ACTION ITEM
The response should consist of the data below, copied exactly, with no pictures in it.
== DATA TO USE ==
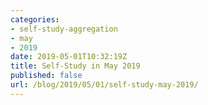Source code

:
 ```yaml
---
categories:
- self-study-aggregation
- may
- 2019
date: 2019-05-01T10:32:19Z
title: Self-Study in May 2019
published: false
url: /blog/2019/05/01/self-study-may-2019/
---
```


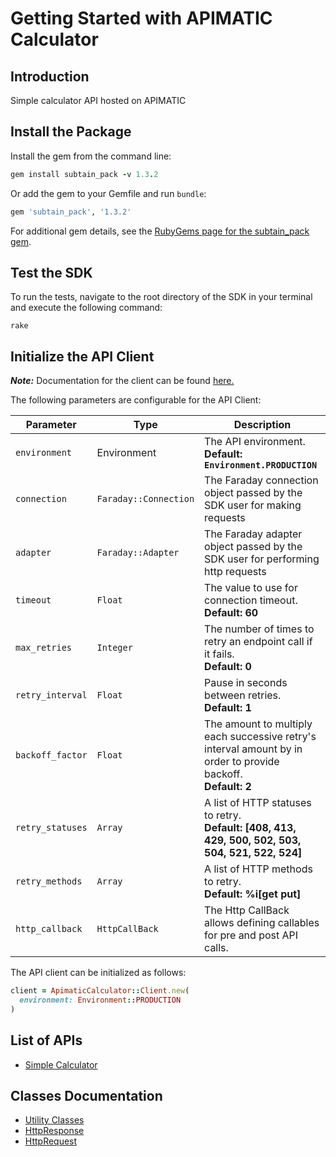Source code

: 
# Getting Started with APIMATIC Calculator

## Introduction

Simple calculator API hosted on APIMATIC

## Install the Package

Install the gem from the command line:

```ruby
gem install subtain_pack -v 1.3.2
```

Or add the gem to your Gemfile and run `bundle`:

```ruby
gem 'subtain_pack', '1.3.2'
```

For additional gem details, see the [RubyGems page for the subtain_pack gem](https://rubygems.org/gems/subtain_pack/versions/1.3.2).

## Test the SDK

To run the tests, navigate to the root directory of the SDK in your terminal and execute the following command:

```
rake
```

## Initialize the API Client

**_Note:_** Documentation for the client can be found [here.](https://www.github.com/Syed-Subtain/apimatic-ruby-test/tree/1.3.2/doc/client.md)

The following parameters are configurable for the API Client:

| Parameter | Type | Description |
|  --- | --- | --- |
| `environment` | Environment | The API environment. <br> **Default: `Environment.PRODUCTION`** |
| `connection` | `Faraday::Connection` | The Faraday connection object passed by the SDK user for making requests |
| `adapter` | `Faraday::Adapter` | The Faraday adapter object passed by the SDK user for performing http requests |
| `timeout` | `Float` | The value to use for connection timeout. <br> **Default: 60** |
| `max_retries` | `Integer` | The number of times to retry an endpoint call if it fails. <br> **Default: 0** |
| `retry_interval` | `Float` | Pause in seconds between retries. <br> **Default: 1** |
| `backoff_factor` | `Float` | The amount to multiply each successive retry's interval amount by in order to provide backoff. <br> **Default: 2** |
| `retry_statuses` | `Array` | A list of HTTP statuses to retry. <br> **Default: [408, 413, 429, 500, 502, 503, 504, 521, 522, 524]** |
| `retry_methods` | `Array` | A list of HTTP methods to retry. <br> **Default: %i[get put]** |
| `http_callback` | `HttpCallBack` | The Http CallBack allows defining callables for pre and post API calls. |

The API client can be initialized as follows:

```ruby
client = ApimaticCalculator::Client.new(
  environment: Environment::PRODUCTION
)
```

## List of APIs

* [Simple Calculator](https://www.github.com/Syed-Subtain/apimatic-ruby-test/tree/1.3.2/doc/controllers/simple-calculator.md)

## Classes Documentation

* [Utility Classes](https://www.github.com/Syed-Subtain/apimatic-ruby-test/tree/1.3.2/doc/utility-classes.md)
* [HttpResponse](https://www.github.com/Syed-Subtain/apimatic-ruby-test/tree/1.3.2/doc/http-response.md)
* [HttpRequest](https://www.github.com/Syed-Subtain/apimatic-ruby-test/tree/1.3.2/doc/http-request.md)

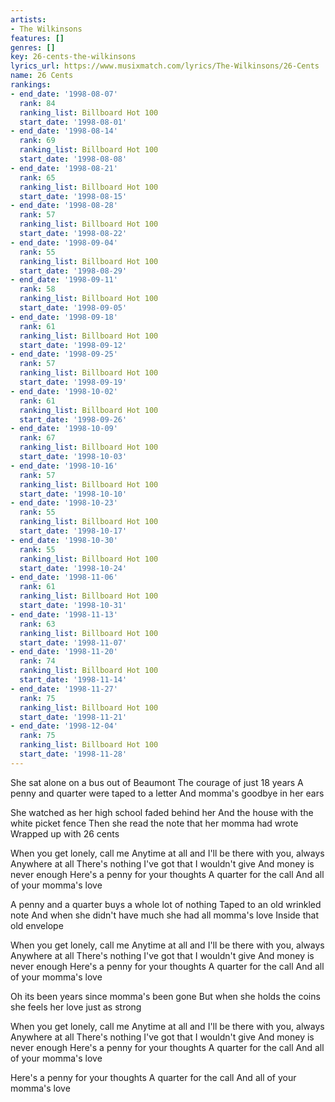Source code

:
 ```yaml
---
artists:
- The Wilkinsons
features: []
genres: []
key: 26-cents-the-wilkinsons
lyrics_url: https://www.musixmatch.com/lyrics/The-Wilkinsons/26-Cents
name: 26 Cents
rankings:
- end_date: '1998-08-07'
  rank: 84
  ranking_list: Billboard Hot 100
  start_date: '1998-08-01'
- end_date: '1998-08-14'
  rank: 69
  ranking_list: Billboard Hot 100
  start_date: '1998-08-08'
- end_date: '1998-08-21'
  rank: 65
  ranking_list: Billboard Hot 100
  start_date: '1998-08-15'
- end_date: '1998-08-28'
  rank: 57
  ranking_list: Billboard Hot 100
  start_date: '1998-08-22'
- end_date: '1998-09-04'
  rank: 55
  ranking_list: Billboard Hot 100
  start_date: '1998-08-29'
- end_date: '1998-09-11'
  rank: 58
  ranking_list: Billboard Hot 100
  start_date: '1998-09-05'
- end_date: '1998-09-18'
  rank: 61
  ranking_list: Billboard Hot 100
  start_date: '1998-09-12'
- end_date: '1998-09-25'
  rank: 57
  ranking_list: Billboard Hot 100
  start_date: '1998-09-19'
- end_date: '1998-10-02'
  rank: 61
  ranking_list: Billboard Hot 100
  start_date: '1998-09-26'
- end_date: '1998-10-09'
  rank: 67
  ranking_list: Billboard Hot 100
  start_date: '1998-10-03'
- end_date: '1998-10-16'
  rank: 57
  ranking_list: Billboard Hot 100
  start_date: '1998-10-10'
- end_date: '1998-10-23'
  rank: 55
  ranking_list: Billboard Hot 100
  start_date: '1998-10-17'
- end_date: '1998-10-30'
  rank: 55
  ranking_list: Billboard Hot 100
  start_date: '1998-10-24'
- end_date: '1998-11-06'
  rank: 61
  ranking_list: Billboard Hot 100
  start_date: '1998-10-31'
- end_date: '1998-11-13'
  rank: 63
  ranking_list: Billboard Hot 100
  start_date: '1998-11-07'
- end_date: '1998-11-20'
  rank: 74
  ranking_list: Billboard Hot 100
  start_date: '1998-11-14'
- end_date: '1998-11-27'
  rank: 75
  ranking_list: Billboard Hot 100
  start_date: '1998-11-21'
- end_date: '1998-12-04'
  rank: 75
  ranking_list: Billboard Hot 100
  start_date: '1998-11-28'
---
```

She sat alone on a bus out of Beaumont
The courage of just 18 years
A penny and quarter were taped to a letter
And momma's goodbye in her ears

She watched as her high school faded behind her
And the house with the white picket fence
Then she read the note that her momma had wrote
Wrapped up with 26 cents

When you get lonely, call me
Anytime at all and I'll be there with you, always
Anywhere at all
There's nothing I've got that I wouldn't give
And money is never enough
Here's a penny for your thoughts
A quarter for the call
And all of your momma's love

A penny and a quarter buys a whole lot of nothing
Taped to an old wrinkled note
And when she didn't have much she had all momma's love
Inside that old envelope

When you get lonely, call me
Anytime at all and I'll be there with you, always
Anywhere at all
There's nothing I've got that I wouldn't give
And money is never enough
Here's a penny for your thoughts
A quarter for the call
And all of your momma's love

Oh its been years since momma's been gone
But when she holds the coins she feels her love just as strong

When you get lonely, call me
Anytime at all and I'll be there with you, always
Anywhere at all
There's nothing I've got that I wouldn't give
And money is never enough
Here's a penny for your thoughts
A quarter for the call
And all of your momma's love

Here's a penny for your thoughts
A quarter for the call
And all of your momma's love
===
ANSWER BOX
Source code

:
 ```yaml
---
categories:
- self-study-aggregation
- may
- 2019
date: 2019-05-01T10:32:19Z
title: Self-Study in May 2019
published: false
url: /blog/2019/05/01/self-study-may-2019/
---
```


Source code

: 
# Getting Started with APIMATIC Calculator

## Introduction

Simple calculator API hosted on APIMATIC

## Install the Package

Install the gem from the command line:

```ruby
gem install subtain_pack -v 1.3.2
```

Or add the gem to your Gemfile and run `bundle`:

```ruby
gem 'subtain_pack', '1.3.2'
```

For additional gem details, see the [RubyGems page for the subtain_pack gem](https://rubygems.org/gems/subtain_pack/versions/1.3.2).

## Test the SDK

To run the tests, navigate to the root directory of the SDK in your terminal and execute the following command:

```
rake
```

## Initialize the API Client

**_Note:_** Documentation for the client can be found [here.](https://www.github.com/Syed-Subtain/apimatic-ruby-test/tree/1.3.2/doc/client.md)

The following parameters are configurable for the API Client:

| Parameter | Type | Description |
|  --- | --- | --- |
| `environment` | Environment | The API environment. <br> **Default: `Environment.PRODUCTION`** |
| `connection` | `Faraday::Connection` | The Faraday connection object passed by the SDK user for making requests |
| `adapter` | `Faraday::Adapter` | The Faraday adapter object passed by the SDK user for performing http requests |
| `timeout` | `Float` | The value to use for connection timeout. <br> **Default: 60** |
| `max_retries` | `Integer` | The number of times to retry an endpoint call if it fails. <br> **Default: 0** |
| `retry_interval` | `Float` | Pause in seconds between retries. <br> **Default: 1** |
| `backoff_factor` | `Float` | The amount to multiply each successive retry's interval amount by in order to provide backoff. <br> **Default: 2** |
| `retry_statuses` | `Array` | A list of HTTP statuses to retry. <br> **Default: [408, 413, 429, 500, 502, 503, 504, 521, 522, 524]** |
| `retry_methods` | `Array` | A list of HTTP methods to retry. <br> **Default: %i[get put]** |
| `http_callback` | `HttpCallBack` | The Http CallBack allows defining callables for pre and post API calls. |

The API client can be initialized as follows:

```ruby
client = ApimaticCalculator::Client.new(
  environment: Environment::PRODUCTION
)
```

## List of APIs

* [Simple Calculator](https://www.github.com/Syed-Subtain/apimatic-ruby-test/tree/1.3.2/doc/controllers/simple-calculator.md)

## Classes Documentation

* [Utility Classes](https://www.github.com/Syed-Subtain/apimatic-ruby-test/tree/1.3.2/doc/utility-classes.md)
* [HttpResponse](https://www.github.com/Syed-Subtain/apimatic-ruby-test/tree/1.3.2/doc/http-response.md)
* [HttpRequest](https://www.github.com/Syed-Subtain/apimatic-ruby-test/tree/1.3.2/doc/http-request.md)

Source code

:
 ```yaml
---
artists:
- The Wilkinsons
features: []
genres: []
key: 26-cents-the-wilkinsons
lyrics_url: https://www.musixmatch.com/lyrics/The-Wilkinsons/26-Cents
name: 26 Cents
rankings:
- end_date: '1998-08-07'
  rank: 84
  ranking_list: Billboard Hot 100
  start_date: '1998-08-01'
- end_date: '1998-08-14'
  rank: 69
  ranking_list: Billboard Hot 100
  start_date: '1998-08-08'
- end_date: '1998-08-21'
  rank: 65
  ranking_list: Billboard Hot 100
  start_date: '1998-08-15'
- end_date: '1998-08-28'
  rank: 57
  ranking_list: Billboard Hot 100
  start_date: '1998-08-22'
- end_date: '1998-09-04'
  rank: 55
  ranking_list: Billboard Hot 100
  start_date: '1998-08-29'
- end_date: '1998-09-11'
  rank: 58
  ranking_list: Billboard Hot 100
  start_date: '1998-09-05'
- end_date: '1998-09-18'
  rank: 61
  ranking_list: Billboard Hot 100
  start_date: '1998-09-12'
- end_date: '1998-09-25'
  rank: 57
  ranking_list: Billboard Hot 100
  start_date: '1998-09-19'
- end_date: '1998-10-02'
  rank: 61
  ranking_list: Billboard Hot 100
  start_date: '1998-09-26'
- end_date: '1998-10-09'
  rank: 67
  ranking_list: Billboard Hot 100
  start_date: '1998-10-03'
- end_date: '1998-10-16'
  rank: 57
  ranking_list: Billboard Hot 100
  start_date: '1998-10-10'
- end_date: '1998-10-23'
  rank: 55
  ranking_list: Billboard Hot 100
  start_date: '1998-10-17'
- end_date: '1998-10-30'
  rank: 55
  ranking_list: Billboard Hot 100
  start_date: '1998-10-24'
- end_date: '1998-11-06'
  rank: 61
  ranking_list: Billboard Hot 100
  start_date: '1998-10-31'
- end_date: '1998-11-13'
  rank: 63
  ranking_list: Billboard Hot 100
  start_date: '1998-11-07'
- end_date: '1998-11-20'
  rank: 74
  ranking_list: Billboard Hot 100
  start_date: '1998-11-14'
- end_date: '1998-11-27'
  rank: 75
  ranking_list: Billboard Hot 100
  start_date: '1998-11-21'
- end_date: '1998-12-04'
  rank: 75
  ranking_list: Billboard Hot 100
  start_date: '1998-11-28'
---
```

She sat alone on a bus out of Beaumont
The courage of just 18 years
A penny and quarter were taped to a letter
And momma's goodbye in her ears

She watched as her high school faded behind her
And the house with the white picket fence
Then she read the note that her momma had wrote
Wrapped up with 26 cents

When you get lonely, call me
Anytime at all and I'll be there with you, always
Anywhere at all
There's nothing I've got that I wouldn't give
And money is never enough
Here's a penny for your thoughts
A quarter for the call
And all of your momma's love

A penny and a quarter buys a whole lot of nothing
Taped to an old wrinkled note
And when she didn't have much she had all momma's love
Inside that old envelope

When you get lonely, call me
Anytime at all and I'll be there with you, always
Anywhere at all
There's nothing I've got that I wouldn't give
And money is never enough
Here's a penny for your thoughts
A quarter for the call
And all of your momma's love

Oh its been years since momma's been gone
But when she holds the coins she feels her love just as strong

When you get lonely, call me
Anytime at all and I'll be there with you, always
Anywhere at all
There's nothing I've got that I wouldn't give
And money is never enough
Here's a penny for your thoughts
A quarter for the call
And all of your momma's love

Here's a penny for your thoughts
A quarter for the call
And all of your momma's love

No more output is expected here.